Directions
The records below are to be written out exactly, with every picture omitted.

Stored data entries
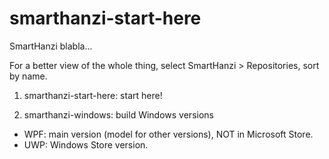 # smarthanzi-start-here

SmartHanzi blabla...

For a better view of the whole thing, select SmartHanzi > Repositories, sort by name.

1. smarthanzi-start-here: start here!

2. smarthanzi-windows: build Windows versions
- WPF: main version (model for other versions), NOT in Microsoft Store.
- UWP: Windows Store version.
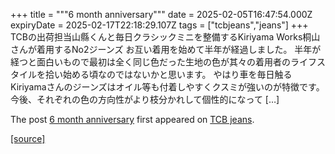 +++
title = """6 month anniversary"""
date = 2025-02-05T16:47:54.000Z
expiryDate = 2025-02-17T22:18:29.107Z
tags = ["tcbjeans","jeans"]
+++
TCBの出荷担当山縣くんと毎日クラシックミニを整備するKiriyama Works桐山さんが着用するNo2ジーンズ お互い着用を始めて半年が経過しました。 半年が経つと面白いもので最初は全く同じ色だった生地の色が其々の着用者のライフスタイルを拾い始める頃なのではないかと思います。 やはり車を毎日触るKiriyamaさんのジーンズはオイル等も付着しやすくクスミが強いのが特徴です。 今後、それぞれの色の方向性がより枝分かれして個性的になって \[…\]

The post [6 month anniversary](http://tcbjeans.com/2025/02/06/51092) first appeared on [TCB jeans](http://tcbjeans.com).

[[source]](http://tcbjeans.com/2025/02/06/51092)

Task solution
 # smarthanzi-start-here

SmartHanzi blabla...

For a better view of the whole thing, select SmartHanzi > Repositories, sort by name.

1. smarthanzi-start-here: start here!

2. smarthanzi-windows: build Windows versions
- WPF: main version (model for other versions), NOT in Microsoft Store.
- UWP: Windows Store version.
 +++
title = """6 month anniversary"""
date = 2025-02-05T16:47:54.000Z
expiryDate = 2025-02-17T22:18:29.107Z
tags = ["tcbjeans","jeans"]
+++
TCBの出荷担当山縣くんと毎日クラシックミニを整備するKiriyama Works桐山さんが着用するNo2ジーンズ お互い着用を始めて半年が経過しました。 半年が経つと面白いもので最初は全く同じ色だった生地の色が其々の着用者のライフスタイルを拾い始める頃なのではないかと思います。 やはり車を毎日触るKiriyamaさんのジーンズはオイル等も付着しやすくクスミが強いのが特徴です。 今後、それぞれの色の方向性がより枝分かれして個性的になって \[…\]

The post [6 month anniversary](http://tcbjeans.com/2025/02/06/51092) first appeared on [TCB jeans](http://tcbjeans.com).

[[source]](http://tcbjeans.com/2025/02/06/51092)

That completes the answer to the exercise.